FormattedOutput — renamed fields

Before (raw str) After (Markup | None) Why
preview_html preview_markup Type annotation actually matches the contract
type_html type_markup "
expanded_html expanded_markup "

Plain-text siblings (type_name, preview, tooltip, error) keep their names — they remain autoescaped str.

Ecosystem formatters

Register a TypeFormatter or SectionFormatter exactly as before. The only authoring change: wrap your HTML output in Markup(...) at the boundary:

from markupsafe import Markup
from anndata._repr import register_formatter, TypeFormatter, FormattedOutput

@register_formatter
class MyArrayFormatter(TypeFormatter):
    def can_format(self, obj, context):
        return isinstance(obj, MyArrayType)
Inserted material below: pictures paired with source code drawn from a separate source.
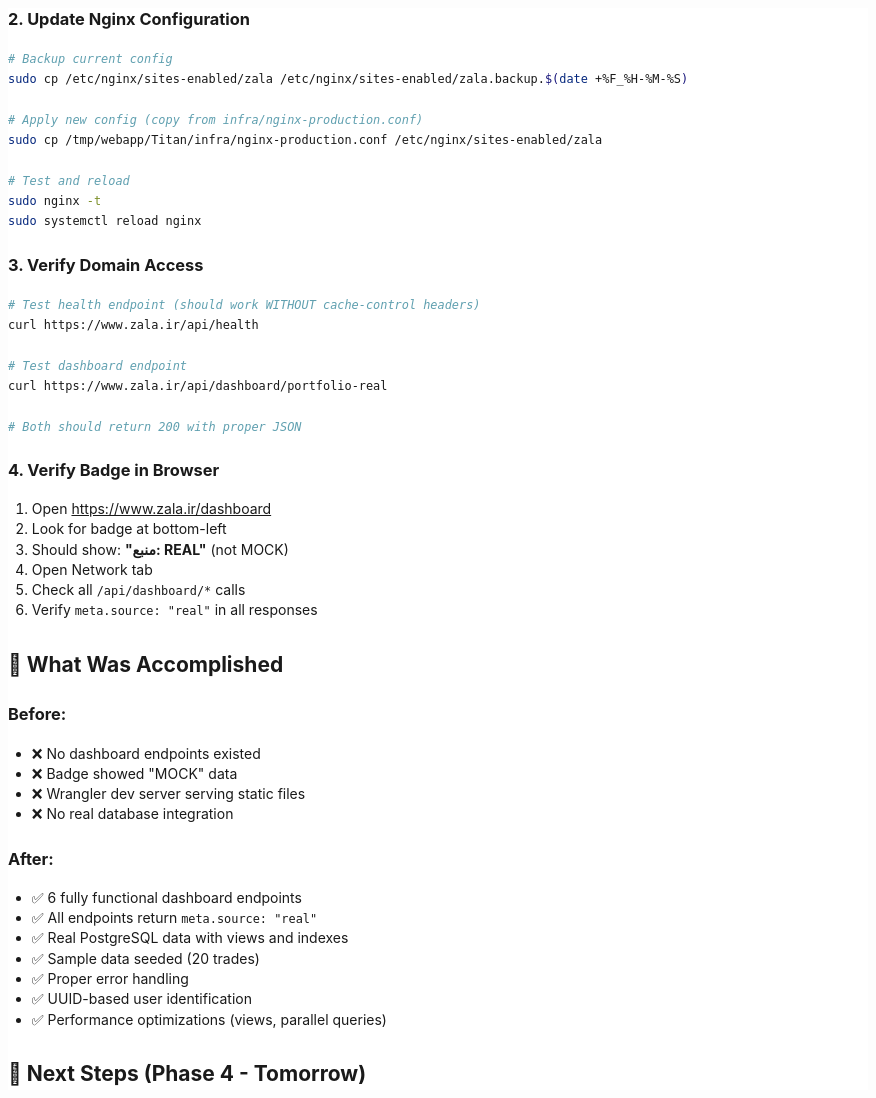 ### 2. Update Nginx Configuration
```bash
# Backup current config
sudo cp /etc/nginx/sites-enabled/zala /etc/nginx/sites-enabled/zala.backup.$(date +%F_%H-%M-%S)

# Apply new config (copy from infra/nginx-production.conf)
sudo cp /tmp/webapp/Titan/infra/nginx-production.conf /etc/nginx/sites-enabled/zala

# Test and reload
sudo nginx -t
sudo systemctl reload nginx
```

### 3. Verify Domain Access
```bash
# Test health endpoint (should work WITHOUT cache-control headers)
curl https://www.zala.ir/api/health

# Test dashboard endpoint
curl https://www.zala.ir/api/dashboard/portfolio-real

# Both should return 200 with proper JSON
```

### 4. Verify Badge in Browser
1. Open https://www.zala.ir/dashboard
2. Look for badge at bottom-left
3. Should show: **"منبع: REAL"** (not MOCK)
4. Open Network tab
5. Check all `/api/dashboard/*` calls
6. Verify `meta.source: "real"` in all responses

## 🎯 What Was Accomplished

### Before:
- ❌ No dashboard endpoints existed
- ❌ Badge showed "MOCK" data
- ❌ Wrangler dev server serving static files
- ❌ No real database integration

### After:
- ✅ 6 fully functional dashboard endpoints
- ✅ All endpoints return `meta.source: "real"`
- ✅ Real PostgreSQL data with views and indexes
- ✅ Sample data seeded (20 trades)
- ✅ Proper error handling
- ✅ UUID-based user identification
- ✅ Performance optimizations (views, parallel queries)

## 🚀 Next Steps (Phase 4 - Tomorrow)
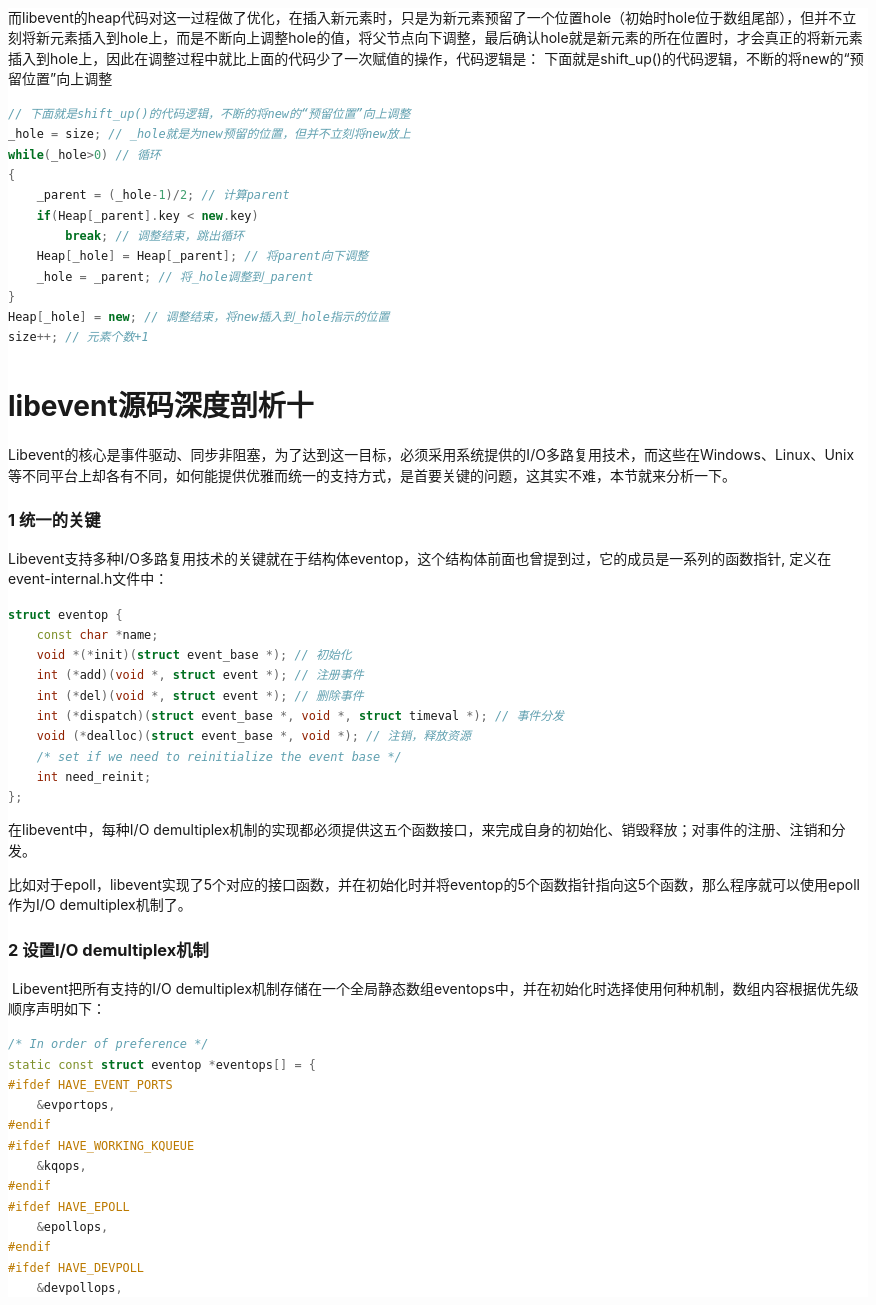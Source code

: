  而libevent的heap代码对这一过程做了优化，在插入新元素时，只是为新元素预留了一个位置hole（初始时hole位于数组尾部），但并不立刻将新元素插入到hole上，而是不断向上调整hole的值，将父节点向下调整，最后确认hole就是新元素的所在位置时，才会真正的将新元素插入到hole上，因此在调整过程中就比上面的代码少了一次赋值的操作，代码逻辑是：
     下面就是shift_up()的代码逻辑，不断的将new的“预留位置”向上调整

```cpp
// 下面就是shift_up()的代码逻辑，不断的将new的“预留位置”向上调整  
_hole = size; // _hole就是为new预留的位置，但并不立刻将new放上  
while(_hole>0) // 循环  
{  
    _parent = (_hole-1)/2; // 计算parent  
    if(Heap[_parent].key < new.key)  
        break; // 调整结束，跳出循环  
    Heap[_hole] = Heap[_parent]; // 将parent向下调整  
    _hole = _parent; // 将_hole调整到_parent  
}  
Heap[_hole] = new; // 调整结束，将new插入到_hole指示的位置  
size++; // 元素个数+1  

```



# libevent源码深度剖析十

Libevent的核心是事件驱动、同步非阻塞，为了达到这一目标，必须采用系统提供的I/O多路复用技术，而这些在Windows、Linux、Unix等不同平台上却各有不同，如何能提供优雅而统一的支持方式，是首要关键的问题，这其实不难，本节就来分析一下。

### 1 统一的关键

​      Libevent支持多种I/O多路复用技术的关键就在于结构体eventop，这个结构体前面也曾提到过，它的成员是一系列的函数指针, 定义在event-internal.h文件中：

```cpp
struct eventop {  
    const char *name;  
    void *(*init)(struct event_base *); // 初始化  
    int (*add)(void *, struct event *); // 注册事件  
    int (*del)(void *, struct event *); // 删除事件  
    int (*dispatch)(struct event_base *, void *, struct timeval *); // 事件分发  
    void (*dealloc)(struct event_base *, void *); // 注销，释放资源  
    /* set if we need to reinitialize the event base */  
    int need_reinit;  
};  
```

在libevent中，每种I/O demultiplex机制的实现都必须提供这五个函数接口，来完成自身的初始化、销毁释放；对事件的注册、注销和分发。

比如对于epoll，libevent实现了5个对应的接口函数，并在初始化时并将eventop的5个函数指针指向这5个函数，那么程序就可以使用epoll作为I/O demultiplex机制了。



### 2 设置I/O demultiplex机制

​      Libevent把所有支持的I/O demultiplex机制存储在一个全局静态数组eventops中，并在初始化时选择使用何种机制，数组内容根据优先级顺序声明如下：

```cpp
/* In order of preference */  
static const struct eventop *eventops[] = {  
#ifdef HAVE_EVENT_PORTS  
    &evportops,  
#endif  
#ifdef HAVE_WORKING_KQUEUE  
    &kqops,  
#endif  
#ifdef HAVE_EPOLL  
    &epollops,  
#endif  
#ifdef HAVE_DEVPOLL  
    &devpollops,  
```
    def format(self, obj, context):
        return FormattedOutput(
            type_name=f"MyArray {obj.shape}",
            css_class="anndata-dtype--myarray",
            # Build custom HTML with Markup.format: each non-Markup arg is
            # autoescaped by MarkupSafe. Never use f-string interpolation
            # inside Markup(...) — that bypasses autoescape.
            preview_markup=Markup(
                '<span class="anndata-text--muted">({} items)</span>'
            ).format(obj.n_items),
        )

If the preview doesn't need custom HTML, prefer plain text (autoescaped end-to-end):

preview=f"({obj.n_items} items)"

If your extension already has an _repr_html_() from another package, wrap it at the boundary:

preview_markup=Markup(obj._repr_html_())

Three valid idioms, in order of preference:

  1. preview=<str> — plain text, autoescaped. Simplest.
  2. preview_markup=Markup('<tag>{}</tag>').format(value) — standard MarkupSafe pattern. Use when you need custom HTML.
  3. preview_markup=get_macros().<macro>(value) — invoke a Jinja macro directly; benefits from the template engine's NUL-scrub finalize hook.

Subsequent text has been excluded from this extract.